When someone signs up on www.miljoparkering.seBjorn and I receive an e-mail notification ... to stimulate our curiosity :)

We've had users suggesting to put in more "feedback". So for some time we wanted to send a welcome mail when users sign up, but we didn't want to change anything until after introducing the EDA inspired architecture. 

So, now the "requirement" was to send two mails instead of one. In the old architecture, we might have been tempted to simply throw in some more code more or less at the same place as the existing mail sendout code. That code still existed in the new architecture, but with minor refactoring, we hoped to see first of the positive effects of following the EDA principles.

Here's what we did:
1. Identified the event (UserCreatedEvent) and its contents (name, email, facebook id etc.)
2. Identified where the UserCreatedEvent should be published (two places: after creating an account either via facebook or via mail)
3. Added a new event handler that handled UserCreatedEvent and moved the existing code which sends the mail to Björn and I there.
4. Added a new event handler that handled UserCreatedEvent which sends the new welcome mail.

The result: An event / event handler setup using an EDA event, which not only fulfills the new requirement, but which also can be easily reused in the future.

(I know, I know... send two e-mails instead of one, make code reusable - not really a big challenge, is it? :) Well, we're using www.miljoparkering.se, with its fairly simple domain, to test and gain experience on principles, frameworks and alternative ways of reaching goals - the fact that the code itself does quite simple things, and everything therfore is quite overdesigned, is of minor importance)

www.miljoparkering.se is getting refactored into an EDA inspired architecture

by christerdk 27. June 2012 23:00
Apart from solving the issues with "unfair" parking fines, www.miljoparkering.se also serves a technical sandbox for Björn and I to test new ideas and emerging trends and technologies. 

Up until now, the NCQRS framework has taken up the front row of our application, and we have used commands to initiate actions and model state changes, and events to respond to these changes and update the read model.
 
However, as we progressed in our fast paced MVP fashion, some of the responsibilites that we assigned to the event handlers seemed less and less appropriate or not so obvious. For example, should the responsibility of the event handlers solely be to update the read model - or was sending e-mails also a valid responsibility (or any integration for that matter)? We also had the need for event handlers to issue new commands and as we only used the in-memory queue that came with NCQRS, we had to introduce a hack to make it work (the issue was that we could not start up a new context in the same thread, and we didn't want to introduce an ESB at that stage).
 
I had been reading up on Event Driven Architectures (EDA) and after a talk we decided to split things up, place responsibilities in a more structured way and make the whole solution more flexible for change - inspired by the principles of EDA. We decided to push the NQRS(+EventSourcing) framework at least one row back and limit its responsibilities to be only about handling changes in the domain model and writing these changes to the read model. The application flow control was to be put in the exchange of events to event handlers in an ESB - that is, not as in NCQRS style events, which communicates fine grained changes in the domain model, but instead as more coarse grained "business events".
 
And tonight, after 3 weeks refactoring and a lot of testing, we released the new EDA inspired version during the Portugal / Spain football match. :)
 
 

www.miljoparkering.se is overdesigned – by design

by christerdk 11. December 2011 23:10

Under the hood www.miljoparkering.se is, admittedly, quite overdesigned.

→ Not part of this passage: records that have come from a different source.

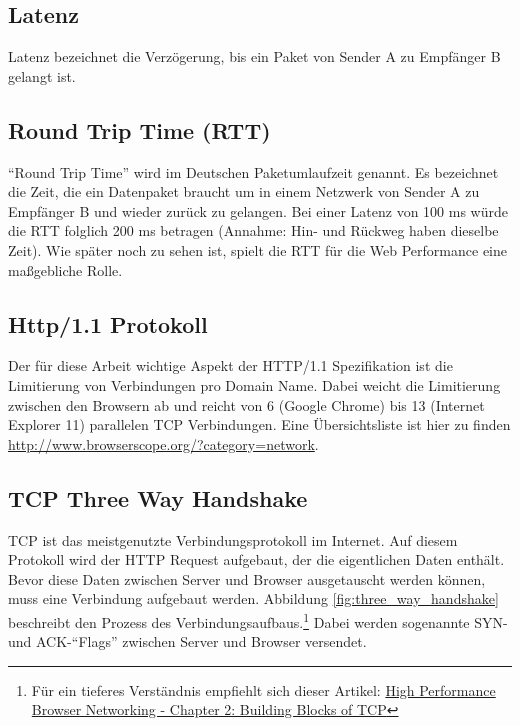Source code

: 

	\subsection{Latenz} %
	\label{sub:latenz}
		Latenz bezeichnet die Verzögerung, bis ein Paket von Sender A zu Empfänger B gelangt ist.


	\subsection{Round Trip Time (RTT)} %
	\label{sub:round_trip_time_}
		"`Round Trip Time"' wird im Deutschen Paketumlaufzeit genannt. Es bezeichnet die Zeit, die ein Datenpaket braucht um in einem Netzwerk von Sender A zu Empfänger B und wieder zurück zu gelangen. Bei einer Latenz von 100 ms würde die RTT folglich 200 ms betragen (Annahme: Hin- und Rückweg haben dieselbe Zeit). Wie später noch zu sehen ist, spielt die RTT für die Web Performance eine maßgebliche Rolle.
	


	\subsection{Http/1.1 Protokoll}
	\label{sub:http_1_1_Protokoll}
		Der für diese Arbeit wichtige Aspekt der HTTP/1.1 Spezifikation ist die Limitierung von Verbindungen pro Domain Name. Dabei weicht die Limitierung zwischen den Browsern ab und reicht von 6 (Google Chrome) bis 13 (Internet Explorer 11) parallelen TCP Verbindungen. Eine Übersichtsliste ist hier zu finden \url{http://www.browserscope.org/?category=network}.


	\subsection{TCP Three Way Handshake}
	\label{sub:tcp_three_way_handshake}
		TCP ist das meistgenutzte Verbindungsprotokoll im Internet. Auf diesem Protokoll wird der HTTP Request aufgebaut, der die eigentlichen Daten enthält.
		Bevor diese Daten zwischen Server und Browser ausgetauscht werden können, muss eine Verbindung aufgebaut werden. Abbildung \ref{fig:three_way_handshake} beschreibt den Prozess des Verbindungsaufbaus.\footnote{Für ein tieferes Verständnis empfiehlt sich dieser Artikel: \href{http://chimera.labs.oreilly.com/books/1230000000545/ch02.html}{High Performance Browser Networking - Chapter 2: Building Blocks of TCP}} Dabei werden sogenannte SYN- und ACK-"`Flags"' zwischen Server und Browser versendet.

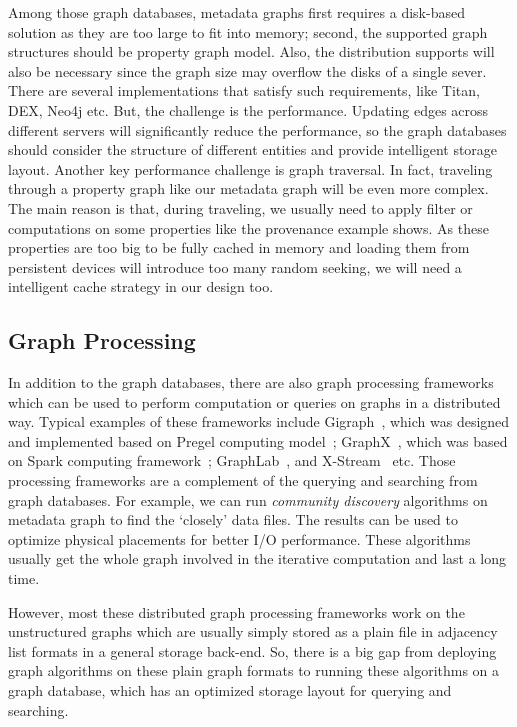 Among those graph databases, metadata graphs first requires a disk-based solution as they are too large to fit into memory; second, the supported graph structures should be property graph model. Also, the distribution supports will also be necessary since the graph size may overflow the disks of a single sever. There are several implementations that satisfy such requirements, like Titan, DEX, Neo4j etc. But, the challenge is the performance. Updating edges across different servers will significantly reduce the performance, so the graph databases should consider the structure of different entities and provide intelligent storage layout.  Another key performance challenge is graph traversal. In fact, traveling through a property graph like our metadata graph will be even more complex. The main reason is that, during traveling, we usually need to apply filter or computations on some properties like the provenance example shows. As these properties are too big to be fully cached in memory and loading them from persistent devices will introduce too many random seeking, we will need a intelligent cache strategy in our design too.
\subsection{Graph Processing}

In addition to the graph databases, there are also graph processing frameworks which can be used to perform computation or queries on graphs in a distributed way. Typical examples of these frameworks include Gigraph~\cite{gigraph}, which was designed and implemented based on Pregel computing model~\cite{malewicz2010pregel}; GraphX~\cite{xin2013graphx}, which was based on Spark computing framework~\cite{zaharia2010spark}; GraphLab~\cite{low2010graphlab}, and X-Stream~\cite{roy2013x} etc. Those processing frameworks are a complement of the querying and searching from graph databases. For example, we can run \textit{community discovery} algorithms on metadata graph to find the `closely' data files. The results can be used to optimize physical placements for better I/O performance. These algorithms usually get the whole graph involved in the iterative computation and last a long time. 

However, most these distributed graph processing frameworks work on the unstructured graphs which are usually simply stored as a plain file in adjacency list formats in a general storage back-end. So, there is a big gap from deploying graph algorithms on these plain graph formats to running these algorithms on a graph database, which has an optimized storage layout for querying and searching.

The web site, in its current form, is very simple: People sign up. They then choose the streets they want reminders for. It’s also possible for them to change their e-mail address. Every night there’s a recurring job that goes through all the user profiles, matches them with street cleaning tasks for the day, and then send out reminders to the users that has these streets selected. The site could have been made easily in a short time with a simple relational database, simple data access layer and some CRUD code.

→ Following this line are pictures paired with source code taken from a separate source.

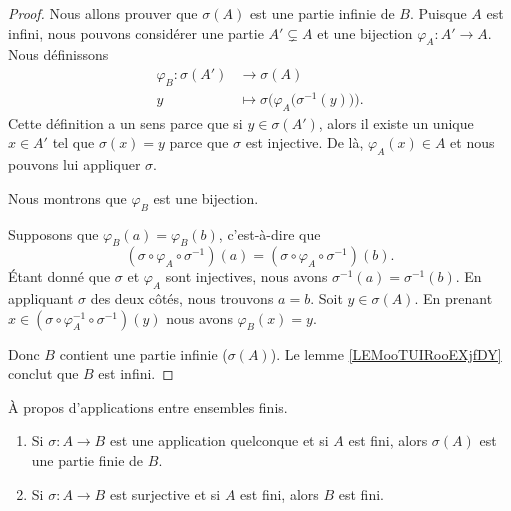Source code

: \begin{proof}
	Nous allons prouver que \( \sigma(A)\) est une partie infinie de \( B\). Puisque \( A\) est infini, nous pouvons considérer une partie \( A'\subsetneq A\) et une bijection \( \varphi_A\colon A'\to A\). Nous définissons
	\begin{equation}
		\begin{aligned}
			\varphi_B\colon \sigma(A') & \to \sigma(A)                                                   \\
			y                          & \mapsto \sigma\Big( \varphi_A\big( \sigma^{-1}(y) \big)  \Big).
		\end{aligned}
	\end{equation}
	Cette définition a un sens parce que si \( y\in \sigma(A')\), alors il existe un unique \( x\in A'\) tel que \( \sigma(x)=y\) parce que \( \sigma\) est injective. De là, \( \varphi_A(x)\in A\) et nous pouvons lui appliquer \( \sigma\).

	Nous montrons que \( \varphi_B\) est une bijection.
	\begin{subproof}
		\spitem[Injective]
		Supposons que \( \varphi_B(a)=\varphi_B(b)\), c'est-à-dire que
		\begin{equation}
			(\sigma\circ\varphi_A\circ\sigma^{-1})(a)=(\sigma\circ\varphi_A\circ\sigma^{-1})(b).
		\end{equation}
		Étant donné que \( \sigma\) et \( \varphi_A\) sont injectives, nous avons \( \sigma^{-1}(a)=\sigma^{-1}(b)\). En appliquant \( \sigma\) des deux côtés, nous trouvons \( a=b\).
		\spitem[surjective]
		Soit \( y\in \sigma(A)\). En prenant \( x\in(\sigma\circ\varphi_A^{-1}\circ\sigma^{-1})(y)\) nous avons \( \varphi_B(x)=y\).
	\end{subproof}
	Donc \( B\) contient une partie infinie (\( \sigma(A)\)). Le lemme \ref{LEMooTUIRooEXjfDY} conclut que \( B\) est infini.
\end{proof}

\begin{lemma}       \label{LEMooPGPVooZzlFvf}
	À propos d'applications entre ensembles finis.
	\begin{enumerate}
		\item       \label{ITEMooNCCUooBGrtdn}
		      Si \( \sigma\colon A\to B\) est une application quelconque et si \( A\) est fini, alors \( \sigma(A)\) est une partie finie de \( B\).
		\item       \label{ITEMooKQMFooSzmXrd}
		      Si \( \sigma\colon A\to B\) est surjective et si \( A\) est fini, alors \( B\) est fini.
	\end{enumerate}
\end{lemma}

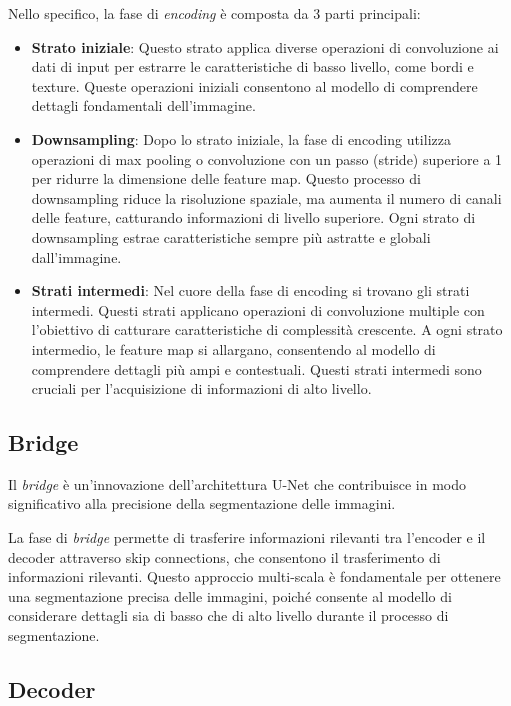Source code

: Nello specifico, la fase di \textit{encoding} è composta da 3 parti principali:
\begin{itemize}
  \item \textbf{Strato iniziale}: Questo strato applica diverse operazioni di convoluzione ai dati di input per estrarre le caratteristiche di basso livello, come bordi e texture. Queste operazioni iniziali consentono al modello di comprendere dettagli fondamentali dell'immagine.
  \item \textbf{Downsampling}: Dopo lo strato iniziale, la fase di encoding utilizza operazioni di max pooling o convoluzione con un passo (stride) superiore a 1 per ridurre la dimensione delle feature map. Questo processo di downsampling riduce la risoluzione spaziale, ma aumenta il numero di canali delle feature, catturando informazioni di livello superiore. Ogni strato di downsampling estrae caratteristiche sempre più astratte e globali dall'immagine.
  \item \textbf{Strati intermedi}: Nel cuore della fase di encoding si trovano gli strati intermedi. Questi strati applicano operazioni di convoluzione multiple con l'obiettivo di catturare caratteristiche di complessità crescente. A ogni strato intermedio, le feature map si allargano, consentendo al modello di comprendere dettagli più ampi e contestuali. Questi strati intermedi sono cruciali per l'acquisizione di informazioni di alto livello.
\end{itemize}



\subsection{Bridge} %
\label{sec:Bridge}
Il \textit{bridge} è un'innovazione dell'architettura U-Net che contribuisce in modo significativo alla precisione della segmentazione delle immagini.

La fase di \textit{bridge} permette di trasferire informazioni rilevanti tra l'encoder e il decoder attraverso skip connections, che consentono il trasferimento di informazioni rilevanti. Questo approccio multi-scala è fondamentale per ottenere una segmentazione precisa delle immagini, poiché consente al modello di considerare dettagli sia di basso che di alto livello durante il processo di segmentazione.




\subsection{Decoder} %
\label{sec:Decoder}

For the last year or so, however, the Command Query Responsibility Segregation (CQRS) principle and Event Sourcing has been surging up the trend curve. It’s hard get around if you’re interested in system design. Many people talk about it, it’s discussed on community meetings. We actually considered CQRS when we had to make initial technology choices for Mikz.com, the daytime project I’m currently working on. But CQRS+EventSourcing is quite different than the classic de-facto enterprise system design, the n-layered design.

In a n-layered design, you’ll typically see at least three layers, UI, domain logic and database access. Depending on your flavor, you might have more layers, and the data access layer might / might not be implemented with and ORM framework such as nHibernate. After changes changes are made to the domain model, the current state of the model is persisted into the database. When you need to get information from the system, the same layers are used to query for the current state.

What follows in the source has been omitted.